Skip to content

Architecture

Source Layout

skipper/
├── Dockerfile                          GraalVM multi-stage build (native binary → debian:12-slim)
├── pom.xml
├── helm/naftiko-skipper/               Helm chart
│   ├── crds/                           CRD YAML installed by Helm
│   └── templates/                      Operator Deployment, RBAC, ServiceAccount
├── config/
│   ├── crds/                           CRD definitions — managed by ArgoCD (wave -1)
│   │   ├── application.yaml
│   │   └── manifests/
│   │       ├── naftiko-capability-crd.yaml
│   │       └── capability-class-crd.yaml
│   ├── defaults/                       Default CapabilityClass instances — managed by ArgoCD (wave 0)
│   │   ├── application.yaml
│   │   └── manifests/
│   │       ├── capability-class-standard.yaml
│   │       ├── capability-class-premium.yaml
│   │       └── capability-class-dev.yaml
│   ├── operator/                       Operator ArgoCD Application (wave 1)
│   │   └── application.yaml
│   ├── capabilities/                   ApplicationSet template for user capabilities
│   │   └── applicationset.template.yaml
│   └── samples/                        Sample Capability CRs for testing and CI
└── src/main/java/io/naftiko/operator/
    ├── NaftikoOperator.java            Main entry point
    ├── CapabilityReconciler.java       Core reconciliation logic
    └── crd/
        ├── CapabilityResource.java
        ├── CapabilitySpec.java
        ├── CapabilityStatus.java
        ├── CapabilityClassResource.java
        └── CapabilityClassSpec.java

Reconciliation Flow


Core Components

Capability CRD

The Capability resource is the primary user-facing API.

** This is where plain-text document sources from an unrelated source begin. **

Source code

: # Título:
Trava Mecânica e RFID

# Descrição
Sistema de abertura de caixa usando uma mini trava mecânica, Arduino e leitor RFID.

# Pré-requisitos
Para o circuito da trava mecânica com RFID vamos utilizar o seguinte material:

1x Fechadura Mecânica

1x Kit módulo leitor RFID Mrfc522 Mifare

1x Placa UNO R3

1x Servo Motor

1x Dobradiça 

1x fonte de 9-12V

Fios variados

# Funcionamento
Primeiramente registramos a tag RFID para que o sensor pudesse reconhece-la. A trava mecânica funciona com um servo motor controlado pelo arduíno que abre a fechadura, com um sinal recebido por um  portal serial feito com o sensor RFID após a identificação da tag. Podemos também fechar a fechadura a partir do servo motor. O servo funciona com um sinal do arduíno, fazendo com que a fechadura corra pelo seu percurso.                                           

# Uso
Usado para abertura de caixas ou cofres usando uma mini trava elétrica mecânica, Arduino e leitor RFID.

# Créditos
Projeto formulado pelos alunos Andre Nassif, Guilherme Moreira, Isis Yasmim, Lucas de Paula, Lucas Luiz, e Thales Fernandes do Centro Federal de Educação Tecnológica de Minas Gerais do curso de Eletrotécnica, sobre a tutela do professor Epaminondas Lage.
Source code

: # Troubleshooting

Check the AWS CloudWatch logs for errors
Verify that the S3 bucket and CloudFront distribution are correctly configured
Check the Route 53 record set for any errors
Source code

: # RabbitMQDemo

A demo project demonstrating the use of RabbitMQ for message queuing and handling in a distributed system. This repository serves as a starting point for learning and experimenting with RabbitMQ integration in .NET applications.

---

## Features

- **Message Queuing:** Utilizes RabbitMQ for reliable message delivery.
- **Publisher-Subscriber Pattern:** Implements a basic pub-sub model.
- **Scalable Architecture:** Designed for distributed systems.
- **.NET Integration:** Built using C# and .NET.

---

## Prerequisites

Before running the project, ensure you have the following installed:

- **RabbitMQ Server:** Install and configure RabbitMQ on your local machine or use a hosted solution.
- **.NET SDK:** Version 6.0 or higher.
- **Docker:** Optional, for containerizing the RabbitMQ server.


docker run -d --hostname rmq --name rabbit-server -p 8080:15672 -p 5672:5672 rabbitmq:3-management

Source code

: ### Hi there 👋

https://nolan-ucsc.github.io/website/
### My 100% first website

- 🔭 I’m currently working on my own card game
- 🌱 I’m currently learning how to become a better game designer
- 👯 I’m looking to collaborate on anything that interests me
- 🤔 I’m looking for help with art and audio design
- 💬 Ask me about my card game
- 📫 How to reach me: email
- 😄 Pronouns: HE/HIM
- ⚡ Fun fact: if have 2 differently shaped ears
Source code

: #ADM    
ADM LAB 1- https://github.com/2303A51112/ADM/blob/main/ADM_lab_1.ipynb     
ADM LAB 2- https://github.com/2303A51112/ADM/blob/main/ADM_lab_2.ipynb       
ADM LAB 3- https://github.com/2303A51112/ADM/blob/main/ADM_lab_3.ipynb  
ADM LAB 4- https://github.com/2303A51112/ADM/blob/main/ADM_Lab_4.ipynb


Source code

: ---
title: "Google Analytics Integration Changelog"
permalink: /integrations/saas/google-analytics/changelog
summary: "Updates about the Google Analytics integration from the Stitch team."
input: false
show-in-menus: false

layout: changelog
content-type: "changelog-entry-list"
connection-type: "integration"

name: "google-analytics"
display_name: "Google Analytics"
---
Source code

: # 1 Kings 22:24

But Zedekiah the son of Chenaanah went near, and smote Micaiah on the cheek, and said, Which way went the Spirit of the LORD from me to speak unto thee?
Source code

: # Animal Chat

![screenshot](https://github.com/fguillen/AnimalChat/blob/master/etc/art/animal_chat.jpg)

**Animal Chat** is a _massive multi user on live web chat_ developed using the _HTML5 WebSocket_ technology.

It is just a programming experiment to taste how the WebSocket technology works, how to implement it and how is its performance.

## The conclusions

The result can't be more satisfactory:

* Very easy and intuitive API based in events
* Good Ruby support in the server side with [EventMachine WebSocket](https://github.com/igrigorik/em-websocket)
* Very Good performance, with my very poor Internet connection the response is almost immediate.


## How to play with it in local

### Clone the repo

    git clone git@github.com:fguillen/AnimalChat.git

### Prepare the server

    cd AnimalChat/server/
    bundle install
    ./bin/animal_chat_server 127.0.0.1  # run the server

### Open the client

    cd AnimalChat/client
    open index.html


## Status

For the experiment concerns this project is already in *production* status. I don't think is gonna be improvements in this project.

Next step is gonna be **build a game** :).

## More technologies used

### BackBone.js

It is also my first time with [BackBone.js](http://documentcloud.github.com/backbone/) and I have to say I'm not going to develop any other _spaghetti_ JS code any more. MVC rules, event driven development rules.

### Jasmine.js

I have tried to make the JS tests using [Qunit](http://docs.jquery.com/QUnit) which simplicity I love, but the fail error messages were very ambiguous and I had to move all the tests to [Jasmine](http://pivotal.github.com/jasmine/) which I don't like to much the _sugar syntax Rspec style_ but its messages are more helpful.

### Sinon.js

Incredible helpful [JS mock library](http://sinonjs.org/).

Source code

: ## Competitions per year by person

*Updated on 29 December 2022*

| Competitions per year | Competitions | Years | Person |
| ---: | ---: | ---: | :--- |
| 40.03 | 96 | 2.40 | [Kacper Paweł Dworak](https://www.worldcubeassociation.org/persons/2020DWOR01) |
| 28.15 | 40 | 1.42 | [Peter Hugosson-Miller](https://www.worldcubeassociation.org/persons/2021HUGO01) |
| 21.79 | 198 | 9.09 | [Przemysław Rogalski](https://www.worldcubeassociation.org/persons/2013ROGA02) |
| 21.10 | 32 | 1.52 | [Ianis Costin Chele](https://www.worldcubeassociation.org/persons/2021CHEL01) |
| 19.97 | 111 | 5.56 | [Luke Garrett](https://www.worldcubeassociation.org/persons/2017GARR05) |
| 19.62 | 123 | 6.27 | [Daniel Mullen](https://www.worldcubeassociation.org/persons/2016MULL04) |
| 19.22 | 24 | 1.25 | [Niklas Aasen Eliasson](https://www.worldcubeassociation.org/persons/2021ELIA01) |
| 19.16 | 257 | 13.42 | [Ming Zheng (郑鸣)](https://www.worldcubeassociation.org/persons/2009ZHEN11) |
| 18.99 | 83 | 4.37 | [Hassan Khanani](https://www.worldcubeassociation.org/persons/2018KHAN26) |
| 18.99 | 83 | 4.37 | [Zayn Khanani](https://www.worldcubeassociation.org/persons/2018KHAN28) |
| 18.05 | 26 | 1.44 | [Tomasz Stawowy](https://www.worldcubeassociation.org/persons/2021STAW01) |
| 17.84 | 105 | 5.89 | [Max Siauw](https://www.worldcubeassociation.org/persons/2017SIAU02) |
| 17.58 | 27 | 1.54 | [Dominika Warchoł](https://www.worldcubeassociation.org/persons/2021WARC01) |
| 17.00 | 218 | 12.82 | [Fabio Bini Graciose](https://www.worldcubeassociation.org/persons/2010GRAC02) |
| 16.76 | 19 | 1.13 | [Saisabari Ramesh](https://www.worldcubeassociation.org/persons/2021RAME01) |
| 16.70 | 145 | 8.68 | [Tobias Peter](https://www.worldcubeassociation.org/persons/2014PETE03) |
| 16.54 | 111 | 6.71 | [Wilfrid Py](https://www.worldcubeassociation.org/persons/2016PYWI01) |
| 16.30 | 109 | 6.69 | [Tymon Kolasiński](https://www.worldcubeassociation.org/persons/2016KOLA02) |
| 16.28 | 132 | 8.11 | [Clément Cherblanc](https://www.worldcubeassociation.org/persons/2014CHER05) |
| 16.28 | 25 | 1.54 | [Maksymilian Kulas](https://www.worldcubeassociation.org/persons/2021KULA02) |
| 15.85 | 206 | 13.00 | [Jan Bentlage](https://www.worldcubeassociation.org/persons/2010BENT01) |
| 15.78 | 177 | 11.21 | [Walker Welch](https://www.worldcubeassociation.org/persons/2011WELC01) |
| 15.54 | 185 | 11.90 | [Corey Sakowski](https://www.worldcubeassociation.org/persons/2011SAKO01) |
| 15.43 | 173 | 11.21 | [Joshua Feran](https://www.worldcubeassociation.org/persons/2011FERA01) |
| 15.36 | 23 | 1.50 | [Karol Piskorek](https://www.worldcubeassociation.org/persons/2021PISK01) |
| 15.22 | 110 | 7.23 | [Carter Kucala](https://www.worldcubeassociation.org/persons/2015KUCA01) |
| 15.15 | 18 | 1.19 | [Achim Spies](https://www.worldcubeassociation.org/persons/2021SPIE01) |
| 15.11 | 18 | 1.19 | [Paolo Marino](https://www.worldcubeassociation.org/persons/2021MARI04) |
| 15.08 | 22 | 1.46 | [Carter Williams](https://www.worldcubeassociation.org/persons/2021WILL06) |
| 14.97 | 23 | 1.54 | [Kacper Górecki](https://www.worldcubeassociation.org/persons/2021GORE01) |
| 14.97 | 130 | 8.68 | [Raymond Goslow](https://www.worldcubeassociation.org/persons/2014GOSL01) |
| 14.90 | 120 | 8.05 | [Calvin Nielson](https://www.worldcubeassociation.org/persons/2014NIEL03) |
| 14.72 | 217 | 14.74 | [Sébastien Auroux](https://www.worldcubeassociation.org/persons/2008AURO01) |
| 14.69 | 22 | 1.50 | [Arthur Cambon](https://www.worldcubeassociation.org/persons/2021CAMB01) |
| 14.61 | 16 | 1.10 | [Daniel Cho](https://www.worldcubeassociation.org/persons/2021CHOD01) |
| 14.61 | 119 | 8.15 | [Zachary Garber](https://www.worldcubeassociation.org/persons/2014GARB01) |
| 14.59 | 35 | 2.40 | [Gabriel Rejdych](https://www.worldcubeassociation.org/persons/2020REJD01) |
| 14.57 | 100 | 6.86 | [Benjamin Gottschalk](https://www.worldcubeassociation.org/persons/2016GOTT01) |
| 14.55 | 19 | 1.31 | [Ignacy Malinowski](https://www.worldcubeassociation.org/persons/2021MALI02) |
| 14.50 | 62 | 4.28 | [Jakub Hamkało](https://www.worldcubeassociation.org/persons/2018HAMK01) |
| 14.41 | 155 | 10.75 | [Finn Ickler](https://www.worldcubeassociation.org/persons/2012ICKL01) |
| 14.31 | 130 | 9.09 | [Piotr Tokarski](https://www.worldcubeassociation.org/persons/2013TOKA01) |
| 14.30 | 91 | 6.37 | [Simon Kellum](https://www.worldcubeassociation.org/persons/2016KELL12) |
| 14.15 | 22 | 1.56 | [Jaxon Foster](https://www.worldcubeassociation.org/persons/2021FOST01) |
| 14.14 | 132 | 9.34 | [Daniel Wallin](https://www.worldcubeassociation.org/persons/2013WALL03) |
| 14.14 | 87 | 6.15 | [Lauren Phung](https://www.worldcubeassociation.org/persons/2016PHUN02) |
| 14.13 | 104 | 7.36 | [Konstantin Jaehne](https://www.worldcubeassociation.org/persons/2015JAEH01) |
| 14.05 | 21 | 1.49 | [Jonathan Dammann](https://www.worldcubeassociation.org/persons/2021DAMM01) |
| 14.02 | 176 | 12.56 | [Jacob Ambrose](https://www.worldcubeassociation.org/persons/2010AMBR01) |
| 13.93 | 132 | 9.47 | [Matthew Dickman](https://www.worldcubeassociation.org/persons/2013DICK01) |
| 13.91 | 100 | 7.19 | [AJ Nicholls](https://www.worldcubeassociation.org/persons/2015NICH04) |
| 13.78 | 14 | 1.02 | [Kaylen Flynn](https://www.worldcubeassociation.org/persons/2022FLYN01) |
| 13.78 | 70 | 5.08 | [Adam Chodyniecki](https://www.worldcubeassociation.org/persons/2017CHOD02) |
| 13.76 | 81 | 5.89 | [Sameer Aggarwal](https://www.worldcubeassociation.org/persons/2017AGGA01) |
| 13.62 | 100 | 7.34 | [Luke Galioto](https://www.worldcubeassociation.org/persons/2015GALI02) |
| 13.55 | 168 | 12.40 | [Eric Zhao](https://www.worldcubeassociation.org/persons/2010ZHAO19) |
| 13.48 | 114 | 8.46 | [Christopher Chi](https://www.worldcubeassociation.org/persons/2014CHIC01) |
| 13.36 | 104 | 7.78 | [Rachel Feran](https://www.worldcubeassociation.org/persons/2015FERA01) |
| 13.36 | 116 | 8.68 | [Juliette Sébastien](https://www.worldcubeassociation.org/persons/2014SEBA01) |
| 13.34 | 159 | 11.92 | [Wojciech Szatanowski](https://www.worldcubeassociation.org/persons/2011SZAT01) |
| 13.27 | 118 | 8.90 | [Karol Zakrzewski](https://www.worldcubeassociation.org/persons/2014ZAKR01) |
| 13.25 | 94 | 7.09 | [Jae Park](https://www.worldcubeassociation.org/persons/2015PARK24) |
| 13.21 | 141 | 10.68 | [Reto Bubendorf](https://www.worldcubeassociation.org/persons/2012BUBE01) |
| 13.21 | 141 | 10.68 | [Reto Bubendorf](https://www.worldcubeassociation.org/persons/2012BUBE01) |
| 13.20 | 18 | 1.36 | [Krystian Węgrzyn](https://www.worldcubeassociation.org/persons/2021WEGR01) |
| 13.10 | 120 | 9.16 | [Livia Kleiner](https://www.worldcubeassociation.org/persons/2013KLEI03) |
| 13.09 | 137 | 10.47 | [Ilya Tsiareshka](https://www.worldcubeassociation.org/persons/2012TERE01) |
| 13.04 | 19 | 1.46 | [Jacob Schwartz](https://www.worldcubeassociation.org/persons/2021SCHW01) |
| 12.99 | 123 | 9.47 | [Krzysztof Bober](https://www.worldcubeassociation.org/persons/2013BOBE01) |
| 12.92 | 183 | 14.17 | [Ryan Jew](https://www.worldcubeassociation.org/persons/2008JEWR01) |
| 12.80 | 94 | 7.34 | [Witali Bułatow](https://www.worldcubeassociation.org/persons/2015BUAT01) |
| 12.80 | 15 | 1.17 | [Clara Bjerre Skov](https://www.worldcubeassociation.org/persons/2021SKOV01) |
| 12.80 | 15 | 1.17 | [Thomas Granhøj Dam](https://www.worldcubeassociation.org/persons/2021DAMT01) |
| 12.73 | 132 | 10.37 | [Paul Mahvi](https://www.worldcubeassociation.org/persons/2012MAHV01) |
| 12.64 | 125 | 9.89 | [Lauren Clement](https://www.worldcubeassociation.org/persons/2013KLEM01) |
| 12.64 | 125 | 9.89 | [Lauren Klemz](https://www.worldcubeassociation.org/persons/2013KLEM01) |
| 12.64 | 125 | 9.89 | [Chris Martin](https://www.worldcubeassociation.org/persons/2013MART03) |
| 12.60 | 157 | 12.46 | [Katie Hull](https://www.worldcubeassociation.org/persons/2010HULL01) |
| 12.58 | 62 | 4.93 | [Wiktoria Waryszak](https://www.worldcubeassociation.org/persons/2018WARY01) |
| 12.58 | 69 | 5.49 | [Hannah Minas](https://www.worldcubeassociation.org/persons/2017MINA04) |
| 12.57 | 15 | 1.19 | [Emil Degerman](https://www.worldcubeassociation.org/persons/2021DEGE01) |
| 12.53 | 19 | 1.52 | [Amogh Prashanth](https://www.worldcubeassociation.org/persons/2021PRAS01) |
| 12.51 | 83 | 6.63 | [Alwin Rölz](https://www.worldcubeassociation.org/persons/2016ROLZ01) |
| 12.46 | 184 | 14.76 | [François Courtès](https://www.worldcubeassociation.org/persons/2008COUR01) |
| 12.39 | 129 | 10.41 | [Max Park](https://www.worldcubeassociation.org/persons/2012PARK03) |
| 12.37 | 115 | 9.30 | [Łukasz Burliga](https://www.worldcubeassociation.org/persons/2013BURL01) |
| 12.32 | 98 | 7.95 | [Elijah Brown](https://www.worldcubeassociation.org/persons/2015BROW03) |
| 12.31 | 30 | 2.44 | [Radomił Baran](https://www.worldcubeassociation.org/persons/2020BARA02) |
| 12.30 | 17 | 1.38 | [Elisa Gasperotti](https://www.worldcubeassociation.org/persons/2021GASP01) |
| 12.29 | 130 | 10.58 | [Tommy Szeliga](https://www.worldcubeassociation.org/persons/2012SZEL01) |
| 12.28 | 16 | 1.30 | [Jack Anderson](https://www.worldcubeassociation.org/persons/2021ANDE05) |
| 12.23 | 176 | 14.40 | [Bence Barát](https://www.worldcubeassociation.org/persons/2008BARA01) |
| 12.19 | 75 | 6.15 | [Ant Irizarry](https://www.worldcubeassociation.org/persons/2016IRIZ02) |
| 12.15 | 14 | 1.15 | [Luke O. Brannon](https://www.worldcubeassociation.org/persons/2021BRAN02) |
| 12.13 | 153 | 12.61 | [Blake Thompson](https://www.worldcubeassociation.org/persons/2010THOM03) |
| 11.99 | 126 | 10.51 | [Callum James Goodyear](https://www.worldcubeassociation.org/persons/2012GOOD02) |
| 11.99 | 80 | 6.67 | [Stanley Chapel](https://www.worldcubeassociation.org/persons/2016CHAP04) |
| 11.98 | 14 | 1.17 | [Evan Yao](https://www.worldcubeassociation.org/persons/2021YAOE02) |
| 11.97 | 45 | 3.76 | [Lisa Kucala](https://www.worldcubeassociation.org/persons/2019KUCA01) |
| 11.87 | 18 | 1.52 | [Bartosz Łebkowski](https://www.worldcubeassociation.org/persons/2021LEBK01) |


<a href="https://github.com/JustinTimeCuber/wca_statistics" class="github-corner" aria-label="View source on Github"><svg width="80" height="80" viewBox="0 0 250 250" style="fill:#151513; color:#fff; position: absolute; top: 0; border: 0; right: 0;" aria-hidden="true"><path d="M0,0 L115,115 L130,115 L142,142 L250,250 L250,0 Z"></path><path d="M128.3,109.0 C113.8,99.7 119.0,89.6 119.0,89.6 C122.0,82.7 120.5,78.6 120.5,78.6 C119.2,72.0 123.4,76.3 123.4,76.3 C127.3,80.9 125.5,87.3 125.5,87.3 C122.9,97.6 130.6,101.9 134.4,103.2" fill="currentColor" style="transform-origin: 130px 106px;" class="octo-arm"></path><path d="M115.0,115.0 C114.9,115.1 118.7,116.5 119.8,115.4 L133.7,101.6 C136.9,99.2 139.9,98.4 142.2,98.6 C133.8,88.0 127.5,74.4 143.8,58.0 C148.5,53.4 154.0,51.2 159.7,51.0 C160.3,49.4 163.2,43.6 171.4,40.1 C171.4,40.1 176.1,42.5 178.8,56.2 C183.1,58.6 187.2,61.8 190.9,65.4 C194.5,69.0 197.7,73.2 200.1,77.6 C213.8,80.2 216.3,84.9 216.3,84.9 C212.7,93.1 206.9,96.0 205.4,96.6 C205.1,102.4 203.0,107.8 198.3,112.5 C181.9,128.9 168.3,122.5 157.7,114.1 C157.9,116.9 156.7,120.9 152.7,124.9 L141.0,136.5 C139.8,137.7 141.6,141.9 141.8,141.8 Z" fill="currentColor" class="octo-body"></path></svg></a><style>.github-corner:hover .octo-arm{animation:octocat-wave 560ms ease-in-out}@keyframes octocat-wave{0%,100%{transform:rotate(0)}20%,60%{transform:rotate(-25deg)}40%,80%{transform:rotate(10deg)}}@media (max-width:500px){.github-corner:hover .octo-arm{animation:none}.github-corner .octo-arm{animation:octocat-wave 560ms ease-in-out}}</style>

Users submit a capability specification through: - a referenced ConfigMap (recommended — specRef pattern) - labels describing tier/domain metadata - exposed REST, MCP, skill, or control endpoints

Example:

apiVersion: naftiko.io/v1alpha3
kind: Capability
metadata:
  name: hello-world
spec:
  specRef:
    configMap: hello-world-spec

CapabilityClass

CapabilityClass defines operational defaults per resource tier: - CPU requests/limits - memory requests/limits - HPA autoscaling configuration - Resilience4j defaults (circuit breaker, retry, bulkhead, rate limiter)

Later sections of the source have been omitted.